##### Source records
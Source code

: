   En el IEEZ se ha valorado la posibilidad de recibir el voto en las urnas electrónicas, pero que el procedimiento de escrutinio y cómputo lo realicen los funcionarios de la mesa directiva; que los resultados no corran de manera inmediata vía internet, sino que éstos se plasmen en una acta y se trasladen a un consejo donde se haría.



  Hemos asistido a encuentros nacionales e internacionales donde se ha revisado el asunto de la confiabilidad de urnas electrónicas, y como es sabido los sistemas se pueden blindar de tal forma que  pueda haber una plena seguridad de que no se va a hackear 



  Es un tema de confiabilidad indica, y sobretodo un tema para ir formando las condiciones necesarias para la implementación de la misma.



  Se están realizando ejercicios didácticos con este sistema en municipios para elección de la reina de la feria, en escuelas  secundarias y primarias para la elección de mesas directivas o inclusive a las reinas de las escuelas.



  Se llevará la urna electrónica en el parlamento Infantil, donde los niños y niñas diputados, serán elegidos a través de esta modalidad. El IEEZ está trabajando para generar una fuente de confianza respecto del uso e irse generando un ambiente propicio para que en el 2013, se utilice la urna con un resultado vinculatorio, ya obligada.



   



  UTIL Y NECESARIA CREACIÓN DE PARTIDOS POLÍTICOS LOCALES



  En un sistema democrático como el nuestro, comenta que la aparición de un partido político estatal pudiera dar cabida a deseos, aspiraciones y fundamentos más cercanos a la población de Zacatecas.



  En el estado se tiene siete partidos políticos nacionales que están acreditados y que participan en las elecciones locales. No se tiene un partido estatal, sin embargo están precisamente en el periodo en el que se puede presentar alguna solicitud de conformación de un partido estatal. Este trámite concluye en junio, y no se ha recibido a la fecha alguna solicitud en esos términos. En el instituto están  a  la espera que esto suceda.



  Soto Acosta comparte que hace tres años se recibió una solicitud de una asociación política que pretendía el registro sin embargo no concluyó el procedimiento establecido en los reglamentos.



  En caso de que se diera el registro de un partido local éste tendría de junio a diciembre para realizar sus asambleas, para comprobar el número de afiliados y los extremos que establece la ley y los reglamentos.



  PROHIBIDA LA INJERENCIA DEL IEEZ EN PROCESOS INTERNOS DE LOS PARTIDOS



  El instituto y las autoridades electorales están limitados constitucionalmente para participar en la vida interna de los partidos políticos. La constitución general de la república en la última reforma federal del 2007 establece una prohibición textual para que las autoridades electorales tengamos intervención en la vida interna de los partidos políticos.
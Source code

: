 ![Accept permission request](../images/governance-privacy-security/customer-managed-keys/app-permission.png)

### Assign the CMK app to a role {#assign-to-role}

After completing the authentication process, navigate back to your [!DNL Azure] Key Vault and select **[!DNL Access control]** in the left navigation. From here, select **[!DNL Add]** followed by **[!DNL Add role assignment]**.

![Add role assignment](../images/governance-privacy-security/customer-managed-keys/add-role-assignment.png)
##########
##### Source records
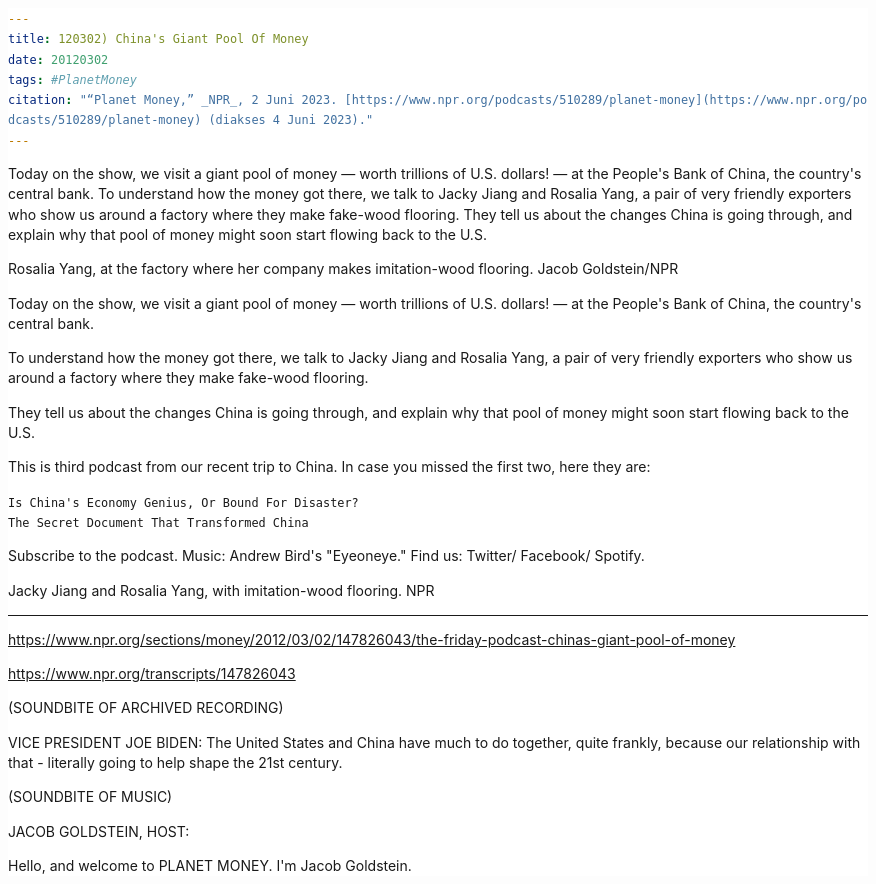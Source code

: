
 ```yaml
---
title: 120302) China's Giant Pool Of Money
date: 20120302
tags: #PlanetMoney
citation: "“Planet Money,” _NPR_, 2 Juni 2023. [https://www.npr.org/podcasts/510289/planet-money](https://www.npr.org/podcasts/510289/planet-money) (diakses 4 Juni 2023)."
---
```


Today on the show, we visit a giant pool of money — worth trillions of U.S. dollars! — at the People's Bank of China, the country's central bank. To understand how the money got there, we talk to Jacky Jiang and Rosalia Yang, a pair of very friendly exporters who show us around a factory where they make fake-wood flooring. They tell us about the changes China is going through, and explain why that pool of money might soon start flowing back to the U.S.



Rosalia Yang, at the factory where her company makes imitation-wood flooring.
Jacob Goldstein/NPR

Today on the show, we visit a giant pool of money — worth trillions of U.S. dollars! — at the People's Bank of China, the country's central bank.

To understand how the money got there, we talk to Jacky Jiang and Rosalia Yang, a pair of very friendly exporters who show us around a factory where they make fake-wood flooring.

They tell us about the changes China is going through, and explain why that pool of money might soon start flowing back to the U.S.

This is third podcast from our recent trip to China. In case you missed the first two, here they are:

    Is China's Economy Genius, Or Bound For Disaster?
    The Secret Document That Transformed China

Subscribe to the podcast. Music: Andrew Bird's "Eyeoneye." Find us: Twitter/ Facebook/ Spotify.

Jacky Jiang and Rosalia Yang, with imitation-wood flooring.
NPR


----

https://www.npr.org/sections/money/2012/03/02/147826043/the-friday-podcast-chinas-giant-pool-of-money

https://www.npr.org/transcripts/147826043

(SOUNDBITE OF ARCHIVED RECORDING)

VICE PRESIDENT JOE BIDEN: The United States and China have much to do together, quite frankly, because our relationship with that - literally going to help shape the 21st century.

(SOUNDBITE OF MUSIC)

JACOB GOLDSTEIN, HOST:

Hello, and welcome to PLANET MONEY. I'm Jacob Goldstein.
##########
Your objective:
Which of the lines in the data hold the string "with"? Report each of them by copying it.

Exercise result:
Jacky Jiang and Rosalia Yang, with imitation-wood flooring.
VICE PRESIDENT JOE BIDEN: The United States and China have much to do together, quite frankly, because our relationship with that - literally going to help shape the 21st century.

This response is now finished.